_INSTRUCTIONS FOR THE TASK_
Omitting all images, transcribe the entries word for word.

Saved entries
*** Block opens ***

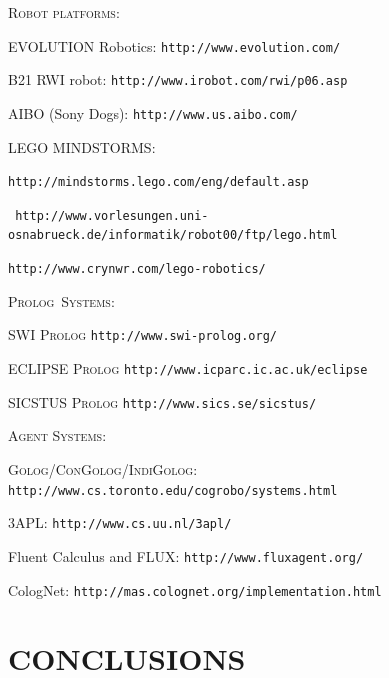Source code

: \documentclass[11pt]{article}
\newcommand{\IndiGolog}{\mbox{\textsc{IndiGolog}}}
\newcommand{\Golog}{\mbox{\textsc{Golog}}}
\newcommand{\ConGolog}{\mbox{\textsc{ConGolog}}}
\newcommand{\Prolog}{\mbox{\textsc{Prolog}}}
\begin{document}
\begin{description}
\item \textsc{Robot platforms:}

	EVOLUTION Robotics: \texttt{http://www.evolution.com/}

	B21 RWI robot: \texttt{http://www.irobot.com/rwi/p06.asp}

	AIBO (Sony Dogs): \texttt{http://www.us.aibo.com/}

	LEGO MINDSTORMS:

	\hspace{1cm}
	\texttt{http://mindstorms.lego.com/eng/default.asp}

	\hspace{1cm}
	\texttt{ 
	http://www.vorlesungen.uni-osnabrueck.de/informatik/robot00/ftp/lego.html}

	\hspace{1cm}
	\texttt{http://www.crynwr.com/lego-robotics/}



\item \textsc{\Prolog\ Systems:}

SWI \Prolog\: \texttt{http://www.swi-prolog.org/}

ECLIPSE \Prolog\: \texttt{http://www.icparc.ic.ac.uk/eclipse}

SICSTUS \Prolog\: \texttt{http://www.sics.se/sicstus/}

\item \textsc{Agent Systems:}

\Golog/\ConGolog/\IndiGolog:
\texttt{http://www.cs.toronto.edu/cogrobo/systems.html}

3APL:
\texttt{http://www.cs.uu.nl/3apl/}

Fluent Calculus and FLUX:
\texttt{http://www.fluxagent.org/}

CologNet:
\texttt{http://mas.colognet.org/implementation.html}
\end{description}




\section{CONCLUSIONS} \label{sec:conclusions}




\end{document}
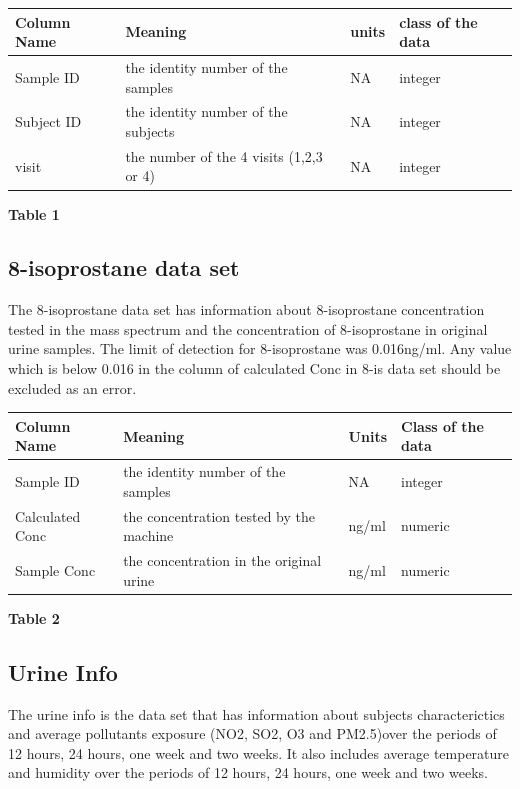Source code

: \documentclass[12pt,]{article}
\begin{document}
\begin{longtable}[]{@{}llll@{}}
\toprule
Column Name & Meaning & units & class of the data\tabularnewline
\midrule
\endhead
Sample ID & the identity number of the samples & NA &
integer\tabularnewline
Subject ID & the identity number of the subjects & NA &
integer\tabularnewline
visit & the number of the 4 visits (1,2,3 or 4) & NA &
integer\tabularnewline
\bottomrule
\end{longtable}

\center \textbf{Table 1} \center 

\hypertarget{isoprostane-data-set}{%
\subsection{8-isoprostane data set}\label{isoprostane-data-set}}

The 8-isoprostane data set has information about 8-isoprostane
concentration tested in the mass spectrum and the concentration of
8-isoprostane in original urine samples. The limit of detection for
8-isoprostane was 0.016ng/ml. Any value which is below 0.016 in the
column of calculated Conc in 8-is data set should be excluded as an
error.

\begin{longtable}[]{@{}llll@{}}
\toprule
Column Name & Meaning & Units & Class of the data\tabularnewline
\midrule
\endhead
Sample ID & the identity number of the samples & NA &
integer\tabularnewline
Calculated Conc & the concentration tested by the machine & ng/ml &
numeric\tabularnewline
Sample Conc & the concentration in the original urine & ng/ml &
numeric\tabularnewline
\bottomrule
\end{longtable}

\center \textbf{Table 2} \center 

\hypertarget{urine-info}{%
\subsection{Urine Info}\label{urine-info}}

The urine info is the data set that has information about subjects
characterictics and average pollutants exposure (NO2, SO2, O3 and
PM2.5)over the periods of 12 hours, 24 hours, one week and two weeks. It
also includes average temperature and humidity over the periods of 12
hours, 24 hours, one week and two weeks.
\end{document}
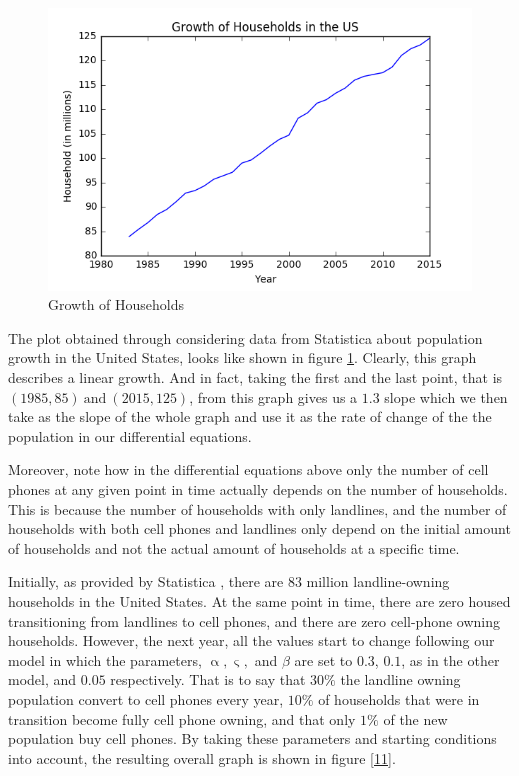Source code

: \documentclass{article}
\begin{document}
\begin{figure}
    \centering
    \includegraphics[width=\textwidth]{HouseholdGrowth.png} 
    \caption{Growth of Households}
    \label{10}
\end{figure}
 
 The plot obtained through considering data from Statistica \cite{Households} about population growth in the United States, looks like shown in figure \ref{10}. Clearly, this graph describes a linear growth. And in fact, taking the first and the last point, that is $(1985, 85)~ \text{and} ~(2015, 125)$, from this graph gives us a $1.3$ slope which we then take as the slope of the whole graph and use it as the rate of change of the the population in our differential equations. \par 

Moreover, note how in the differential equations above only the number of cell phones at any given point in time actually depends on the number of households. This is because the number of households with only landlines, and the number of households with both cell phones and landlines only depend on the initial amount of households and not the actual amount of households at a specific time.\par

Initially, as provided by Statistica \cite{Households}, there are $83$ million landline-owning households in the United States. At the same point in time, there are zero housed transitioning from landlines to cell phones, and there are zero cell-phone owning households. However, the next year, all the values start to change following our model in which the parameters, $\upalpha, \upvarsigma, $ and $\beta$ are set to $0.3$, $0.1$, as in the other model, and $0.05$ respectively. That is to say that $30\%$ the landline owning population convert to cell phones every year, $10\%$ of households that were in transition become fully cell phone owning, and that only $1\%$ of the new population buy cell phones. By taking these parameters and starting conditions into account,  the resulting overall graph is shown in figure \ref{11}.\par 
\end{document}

*** Block closes ***

_OUTPUT FOR THIS EXERCISE_
Source code

: \documentclass[11pt]{article}
\newcommand{\IndiGolog}{\mbox{\textsc{IndiGolog}}}
\newcommand{\Golog}{\mbox{\textsc{Golog}}}
\newcommand{\ConGolog}{\mbox{\textsc{ConGolog}}}
\newcommand{\Prolog}{\mbox{\textsc{Prolog}}}
\begin{document}
\begin{description}
\item \textsc{Robot platforms:}

	EVOLUTION Robotics: \texttt{http://www.evolution.com/}

	B21 RWI robot: \texttt{http://www.irobot.com/rwi/p06.asp}

	AIBO (Sony Dogs): \texttt{http://www.us.aibo.com/}

	LEGO MINDSTORMS:

	\hspace{1cm}
	\texttt{http://mindstorms.lego.com/eng/default.asp}

	\hspace{1cm}
	\texttt{ 
	http://www.vorlesungen.uni-osnabrueck.de/informatik/robot00/ftp/lego.html}

	\hspace{1cm}
	\texttt{http://www.crynwr.com/lego-robotics/}



\item \textsc{\Prolog\ Systems:}

SWI \Prolog\: \texttt{http://www.swi-prolog.org/}

ECLIPSE \Prolog\: \texttt{http://www.icparc.ic.ac.uk/eclipse}

SICSTUS \Prolog\: \texttt{http://www.sics.se/sicstus/}

\item \textsc{Agent Systems:}

\Golog/\ConGolog/\IndiGolog:
\texttt{http://www.cs.toronto.edu/cogrobo/systems.html}

3APL:
\texttt{http://www.cs.uu.nl/3apl/}

Fluent Calculus and FLUX:
\texttt{http://www.fluxagent.org/}

CologNet:
\texttt{http://mas.colognet.org/implementation.html}
\end{description}




\section{CONCLUSIONS} \label{sec:conclusions}




\end{document}
Source code

: \documentclass[12pt,]{article}
\begin{document}
\begin{longtable}[]{@{}llll@{}}
\toprule
Column Name & Meaning & units & class of the data\tabularnewline
\midrule
\endhead
Sample ID & the identity number of the samples & NA &
integer\tabularnewline
Subject ID & the identity number of the subjects & NA &
integer\tabularnewline
visit & the number of the 4 visits (1,2,3 or 4) & NA &
integer\tabularnewline
\bottomrule
\end{longtable}

\center \textbf{Table 1} \center 

\hypertarget{isoprostane-data-set}{%
\subsection{8-isoprostane data set}\label{isoprostane-data-set}}

The 8-isoprostane data set has information about 8-isoprostane
concentration tested in the mass spectrum and the concentration of
8-isoprostane in original urine samples. The limit of detection for
8-isoprostane was 0.016ng/ml. Any value which is below 0.016 in the
column of calculated Conc in 8-is data set should be excluded as an
error.

\begin{longtable}[]{@{}llll@{}}
\toprule
Column Name & Meaning & Units & Class of the data\tabularnewline
\midrule
\endhead
Sample ID & the identity number of the samples & NA &
integer\tabularnewline
Calculated Conc & the concentration tested by the machine & ng/ml &
numeric\tabularnewline
Sample Conc & the concentration in the original urine & ng/ml &
numeric\tabularnewline
\bottomrule
\end{longtable}

\center \textbf{Table 2} \center 

\hypertarget{urine-info}{%
\subsection{Urine Info}\label{urine-info}}

The urine info is the data set that has information about subjects
characterictics and average pollutants exposure (NO2, SO2, O3 and
PM2.5)over the periods of 12 hours, 24 hours, one week and two weeks. It
also includes average temperature and humidity over the periods of 12
hours, 24 hours, one week and two weeks.
\end{document}
Source code

: \documentclass{article}
\begin{document}
\begin{figure}
    \centering
    \includegraphics[width=\textwidth]{HouseholdGrowth.png} 
    \caption{Growth of Households}
    \label{10}
\end{figure}
 
 The plot obtained through considering data from Statistica \cite{Households} about population growth in the United States, looks like shown in figure \ref{10}. Clearly, this graph describes a linear growth. And in fact, taking the first and the last point, that is $(1985, 85)~ \text{and} ~(2015, 125)$, from this graph gives us a $1.3$ slope which we then take as the slope of the whole graph and use it as the rate of change of the the population in our differential equations. \par 

Moreover, note how in the differential equations above only the number of cell phones at any given point in time actually depends on the number of households. This is because the number of households with only landlines, and the number of households with both cell phones and landlines only depend on the initial amount of households and not the actual amount of households at a specific time.\par

Initially, as provided by Statistica \cite{Households}, there are $83$ million landline-owning households in the United States. At the same point in time, there are zero housed transitioning from landlines to cell phones, and there are zero cell-phone owning households. However, the next year, all the values start to change following our model in which the parameters, $\upalpha, \upvarsigma, $ and $\beta$ are set to $0.3$, $0.1$, as in the other model, and $0.05$ respectively. That is to say that $30\%$ the landline owning population convert to cell phones every year, $10\%$ of households that were in transition become fully cell phone owning, and that only $1\%$ of the new population buy cell phones. By taking these parameters and starting conditions into account,  the resulting overall graph is shown in figure \ref{11}.\par 
\end{document}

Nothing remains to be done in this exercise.